----- PROVIDED DATA

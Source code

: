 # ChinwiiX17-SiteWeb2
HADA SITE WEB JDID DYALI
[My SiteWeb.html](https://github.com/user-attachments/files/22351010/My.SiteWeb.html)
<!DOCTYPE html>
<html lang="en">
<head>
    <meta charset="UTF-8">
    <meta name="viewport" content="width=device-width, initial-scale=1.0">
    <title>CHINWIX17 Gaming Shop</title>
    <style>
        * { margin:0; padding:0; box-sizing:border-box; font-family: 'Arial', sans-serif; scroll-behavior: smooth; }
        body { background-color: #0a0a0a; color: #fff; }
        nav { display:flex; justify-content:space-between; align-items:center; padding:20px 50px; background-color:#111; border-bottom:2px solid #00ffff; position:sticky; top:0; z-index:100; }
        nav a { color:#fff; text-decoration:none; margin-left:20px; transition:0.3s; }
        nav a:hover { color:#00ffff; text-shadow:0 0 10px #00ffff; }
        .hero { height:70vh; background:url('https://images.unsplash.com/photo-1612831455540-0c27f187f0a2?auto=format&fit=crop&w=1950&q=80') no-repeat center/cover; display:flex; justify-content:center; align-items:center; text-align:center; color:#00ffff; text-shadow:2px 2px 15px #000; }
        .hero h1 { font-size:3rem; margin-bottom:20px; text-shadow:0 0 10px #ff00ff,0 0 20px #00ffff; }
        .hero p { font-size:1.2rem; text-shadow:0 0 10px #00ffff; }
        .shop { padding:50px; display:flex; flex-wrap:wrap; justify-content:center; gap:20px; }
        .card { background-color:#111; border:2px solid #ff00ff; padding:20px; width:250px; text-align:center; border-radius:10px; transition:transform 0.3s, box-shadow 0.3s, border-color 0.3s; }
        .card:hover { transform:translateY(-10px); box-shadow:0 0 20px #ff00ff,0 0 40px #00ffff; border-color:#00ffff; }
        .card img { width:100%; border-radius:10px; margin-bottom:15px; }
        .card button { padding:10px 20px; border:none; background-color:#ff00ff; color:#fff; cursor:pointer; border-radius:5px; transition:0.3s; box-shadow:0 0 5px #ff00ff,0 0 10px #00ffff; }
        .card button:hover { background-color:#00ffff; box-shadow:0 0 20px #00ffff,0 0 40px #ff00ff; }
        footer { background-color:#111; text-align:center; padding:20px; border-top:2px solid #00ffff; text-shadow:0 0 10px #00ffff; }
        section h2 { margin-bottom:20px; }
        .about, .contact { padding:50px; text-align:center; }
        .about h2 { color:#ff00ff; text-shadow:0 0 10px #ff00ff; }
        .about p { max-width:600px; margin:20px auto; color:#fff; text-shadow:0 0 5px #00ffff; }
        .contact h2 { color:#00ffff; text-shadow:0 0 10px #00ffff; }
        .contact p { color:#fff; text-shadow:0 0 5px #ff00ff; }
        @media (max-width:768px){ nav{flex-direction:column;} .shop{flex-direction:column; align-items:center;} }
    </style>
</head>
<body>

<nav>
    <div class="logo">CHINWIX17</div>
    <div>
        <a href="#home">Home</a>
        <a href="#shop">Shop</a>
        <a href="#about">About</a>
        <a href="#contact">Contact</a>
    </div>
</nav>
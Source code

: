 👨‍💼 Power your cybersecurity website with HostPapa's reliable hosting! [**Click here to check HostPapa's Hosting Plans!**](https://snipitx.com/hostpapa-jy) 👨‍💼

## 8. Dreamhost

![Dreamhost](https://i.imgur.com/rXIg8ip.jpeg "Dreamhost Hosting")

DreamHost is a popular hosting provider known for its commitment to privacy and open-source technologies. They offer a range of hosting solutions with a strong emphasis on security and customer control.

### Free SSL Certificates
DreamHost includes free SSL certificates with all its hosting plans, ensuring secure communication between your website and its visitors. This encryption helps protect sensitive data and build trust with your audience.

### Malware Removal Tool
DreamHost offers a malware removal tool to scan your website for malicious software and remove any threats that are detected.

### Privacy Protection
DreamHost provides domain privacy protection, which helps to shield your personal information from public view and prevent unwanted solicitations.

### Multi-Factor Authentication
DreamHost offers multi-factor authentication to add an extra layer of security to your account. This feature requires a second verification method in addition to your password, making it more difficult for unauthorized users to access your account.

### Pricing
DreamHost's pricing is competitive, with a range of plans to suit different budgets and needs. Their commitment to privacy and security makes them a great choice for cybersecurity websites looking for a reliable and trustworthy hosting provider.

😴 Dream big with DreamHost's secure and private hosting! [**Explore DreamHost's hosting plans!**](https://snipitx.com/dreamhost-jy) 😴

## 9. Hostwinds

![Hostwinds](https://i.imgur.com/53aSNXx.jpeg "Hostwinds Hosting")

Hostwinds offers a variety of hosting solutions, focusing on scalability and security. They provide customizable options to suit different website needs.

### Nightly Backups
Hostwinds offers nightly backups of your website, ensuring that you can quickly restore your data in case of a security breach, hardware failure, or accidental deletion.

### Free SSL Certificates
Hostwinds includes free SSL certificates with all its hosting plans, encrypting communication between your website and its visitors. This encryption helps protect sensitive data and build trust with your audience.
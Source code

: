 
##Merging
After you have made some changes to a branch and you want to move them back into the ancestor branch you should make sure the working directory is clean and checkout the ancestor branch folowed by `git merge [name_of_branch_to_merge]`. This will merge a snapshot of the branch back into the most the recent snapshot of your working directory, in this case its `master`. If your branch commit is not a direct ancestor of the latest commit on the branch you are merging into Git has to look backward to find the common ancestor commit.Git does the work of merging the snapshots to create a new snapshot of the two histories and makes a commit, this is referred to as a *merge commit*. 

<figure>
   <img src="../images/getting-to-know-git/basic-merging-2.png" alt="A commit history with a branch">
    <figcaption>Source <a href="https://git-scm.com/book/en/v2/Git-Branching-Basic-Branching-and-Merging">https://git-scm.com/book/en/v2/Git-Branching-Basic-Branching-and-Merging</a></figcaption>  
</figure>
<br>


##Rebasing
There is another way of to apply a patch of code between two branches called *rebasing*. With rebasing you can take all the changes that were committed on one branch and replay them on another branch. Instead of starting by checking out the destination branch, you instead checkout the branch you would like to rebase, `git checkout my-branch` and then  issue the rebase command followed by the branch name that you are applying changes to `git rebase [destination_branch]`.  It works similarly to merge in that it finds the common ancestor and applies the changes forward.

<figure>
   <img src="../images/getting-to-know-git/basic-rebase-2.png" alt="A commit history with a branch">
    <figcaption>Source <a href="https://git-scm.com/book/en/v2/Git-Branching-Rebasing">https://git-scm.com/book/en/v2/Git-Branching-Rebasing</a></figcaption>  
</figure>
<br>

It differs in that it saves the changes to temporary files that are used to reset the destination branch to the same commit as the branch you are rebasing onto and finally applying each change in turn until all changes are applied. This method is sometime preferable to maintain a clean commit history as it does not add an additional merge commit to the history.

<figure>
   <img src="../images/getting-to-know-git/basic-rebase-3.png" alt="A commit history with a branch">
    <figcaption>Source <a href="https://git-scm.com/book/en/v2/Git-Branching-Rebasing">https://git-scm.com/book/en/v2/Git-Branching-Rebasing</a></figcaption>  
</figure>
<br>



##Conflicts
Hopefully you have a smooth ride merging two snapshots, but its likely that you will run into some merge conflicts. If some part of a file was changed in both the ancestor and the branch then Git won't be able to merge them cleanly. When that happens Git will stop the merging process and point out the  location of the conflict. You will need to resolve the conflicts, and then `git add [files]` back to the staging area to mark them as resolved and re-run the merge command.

----------

» TASK
Set down the whole listing again, exactly as it was given.

» ANSWER AREA
Source code

: # ChinwiiX17-SiteWeb2
HADA SITE WEB JDID DYALI
[My SiteWeb.html](https://github.com/user-attachments/files/22351010/My.SiteWeb.html)
<!DOCTYPE html>
<html lang="en">
<head>
    <meta charset="UTF-8">
    <meta name="viewport" content="width=device-width, initial-scale=1.0">
    <title>CHINWIX17 Gaming Shop</title>
    <style>
        * { margin:0; padding:0; box-sizing:border-box; font-family: 'Arial', sans-serif; scroll-behavior: smooth; }
        body { background-color: #0a0a0a; color: #fff; }
        nav { display:flex; justify-content:space-between; align-items:center; padding:20px 50px; background-color:#111; border-bottom:2px solid #00ffff; position:sticky; top:0; z-index:100; }
        nav a { color:#fff; text-decoration:none; margin-left:20px; transition:0.3s; }
        nav a:hover { color:#00ffff; text-shadow:0 0 10px #00ffff; }
        .hero { height:70vh; background:url('https://images.unsplash.com/photo-1612831455540-0c27f187f0a2?auto=format&fit=crop&w=1950&q=80') no-repeat center/cover; display:flex; justify-content:center; align-items:center; text-align:center; color:#00ffff; text-shadow:2px 2px 15px #000; }
        .hero h1 { font-size:3rem; margin-bottom:20px; text-shadow:0 0 10px #ff00ff,0 0 20px #00ffff; }
        .hero p { font-size:1.2rem; text-shadow:0 0 10px #00ffff; }
        .shop { padding:50px; display:flex; flex-wrap:wrap; justify-content:center; gap:20px; }
        .card { background-color:#111; border:2px solid #ff00ff; padding:20px; width:250px; text-align:center; border-radius:10px; transition:transform 0.3s, box-shadow 0.3s, border-color 0.3s; }
        .card:hover { transform:translateY(-10px); box-shadow:0 0 20px #ff00ff,0 0 40px #00ffff; border-color:#00ffff; }
        .card img { width:100%; border-radius:10px; margin-bottom:15px; }
        .card button { padding:10px 20px; border:none; background-color:#ff00ff; color:#fff; cursor:pointer; border-radius:5px; transition:0.3s; box-shadow:0 0 5px #ff00ff,0 0 10px #00ffff; }
        .card button:hover { background-color:#00ffff; box-shadow:0 0 20px #00ffff,0 0 40px #ff00ff; }
        footer { background-color:#111; text-align:center; padding:20px; border-top:2px solid #00ffff; text-shadow:0 0 10px #00ffff; }
        section h2 { margin-bottom:20px; }
        .about, .contact { padding:50px; text-align:center; }
        .about h2 { color:#ff00ff; text-shadow:0 0 10px #ff00ff; }
        .about p { max-width:600px; margin:20px auto; color:#fff; text-shadow:0 0 5px #00ffff; }
        .contact h2 { color:#00ffff; text-shadow:0 0 10px #00ffff; }
        .contact p { color:#fff; text-shadow:0 0 5px #ff00ff; }
        @media (max-width:768px){ nav{flex-direction:column;} .shop{flex-direction:column; align-items:center;} }
    </style>
</head>
<body>

<nav>
    <div class="logo">CHINWIX17</div>
    <div>
        <a href="#home">Home</a>
        <a href="#shop">Shop</a>
        <a href="#about">About</a>
        <a href="#contact">Contact</a>
    </div>
</nav>
Source code

: 👨‍💼 Power your cybersecurity website with HostPapa's reliable hosting! [**Click here to check HostPapa's Hosting Plans!**](https://snipitx.com/hostpapa-jy) 👨‍💼

## 8. Dreamhost

![Dreamhost](https://i.imgur.com/rXIg8ip.jpeg "Dreamhost Hosting")

DreamHost is a popular hosting provider known for its commitment to privacy and open-source technologies. They offer a range of hosting solutions with a strong emphasis on security and customer control.

### Free SSL Certificates
DreamHost includes free SSL certificates with all its hosting plans, ensuring secure communication between your website and its visitors. This encryption helps protect sensitive data and build trust with your audience.

### Malware Removal Tool
DreamHost offers a malware removal tool to scan your website for malicious software and remove any threats that are detected.

### Privacy Protection
DreamHost provides domain privacy protection, which helps to shield your personal information from public view and prevent unwanted solicitations.

### Multi-Factor Authentication
DreamHost offers multi-factor authentication to add an extra layer of security to your account. This feature requires a second verification method in addition to your password, making it more difficult for unauthorized users to access your account.

### Pricing
DreamHost's pricing is competitive, with a range of plans to suit different budgets and needs. Their commitment to privacy and security makes them a great choice for cybersecurity websites looking for a reliable and trustworthy hosting provider.

😴 Dream big with DreamHost's secure and private hosting! [**Explore DreamHost's hosting plans!**](https://snipitx.com/dreamhost-jy) 😴

## 9. Hostwinds

![Hostwinds](https://i.imgur.com/53aSNXx.jpeg "Hostwinds Hosting")

Hostwinds offers a variety of hosting solutions, focusing on scalability and security. They provide customizable options to suit different website needs.

### Nightly Backups
Hostwinds offers nightly backups of your website, ensuring that you can quickly restore your data in case of a security breach, hardware failure, or accidental deletion.

### Free SSL Certificates
Hostwinds includes free SSL certificates with all its hosting plans, encrypting communication between your website and its visitors. This encryption helps protect sensitive data and build trust with your audience.
Source code

: 
##Merging
After you have made some changes to a branch and you want to move them back into the ancestor branch you should make sure the working directory is clean and checkout the ancestor branch folowed by `git merge [name_of_branch_to_merge]`. This will merge a snapshot of the branch back into the most the recent snapshot of your working directory, in this case its `master`. If your branch commit is not a direct ancestor of the latest commit on the branch you are merging into Git has to look backward to find the common ancestor commit.Git does the work of merging the snapshots to create a new snapshot of the two histories and makes a commit, this is referred to as a *merge commit*. 

<figure>
   <img src="../images/getting-to-know-git/basic-merging-2.png" alt="A commit history with a branch">
    <figcaption>Source <a href="https://git-scm.com/book/en/v2/Git-Branching-Basic-Branching-and-Merging">https://git-scm.com/book/en/v2/Git-Branching-Basic-Branching-and-Merging</a></figcaption>  
</figure>
<br>


##Rebasing
There is another way of to apply a patch of code between two branches called *rebasing*. With rebasing you can take all the changes that were committed on one branch and replay them on another branch. Instead of starting by checking out the destination branch, you instead checkout the branch you would like to rebase, `git checkout my-branch` and then  issue the rebase command followed by the branch name that you are applying changes to `git rebase [destination_branch]`.  It works similarly to merge in that it finds the common ancestor and applies the changes forward.

<figure>
   <img src="../images/getting-to-know-git/basic-rebase-2.png" alt="A commit history with a branch">
    <figcaption>Source <a href="https://git-scm.com/book/en/v2/Git-Branching-Rebasing">https://git-scm.com/book/en/v2/Git-Branching-Rebasing</a></figcaption>  
</figure>
<br>

It differs in that it saves the changes to temporary files that are used to reset the destination branch to the same commit as the branch you are rebasing onto and finally applying each change in turn until all changes are applied. This method is sometime preferable to maintain a clean commit history as it does not add an additional merge commit to the history.

<figure>
   <img src="../images/getting-to-know-git/basic-rebase-3.png" alt="A commit history with a branch">
    <figcaption>Source <a href="https://git-scm.com/book/en/v2/Git-Branching-Rebasing">https://git-scm.com/book/en/v2/Git-Branching-Rebasing</a></figcaption>  
</figure>
<br>



##Conflicts
Hopefully you have a smooth ride merging two snapshots, but its likely that you will run into some merge conflicts. If some part of a file was changed in both the ancestor and the branch then Git won't be able to merge them cleanly. When that happens Git will stop the merging process and point out the  location of the conflict. You will need to resolve the conflicts, and then `git add [files]` back to the staging area to mark them as resolved and re-run the merge command.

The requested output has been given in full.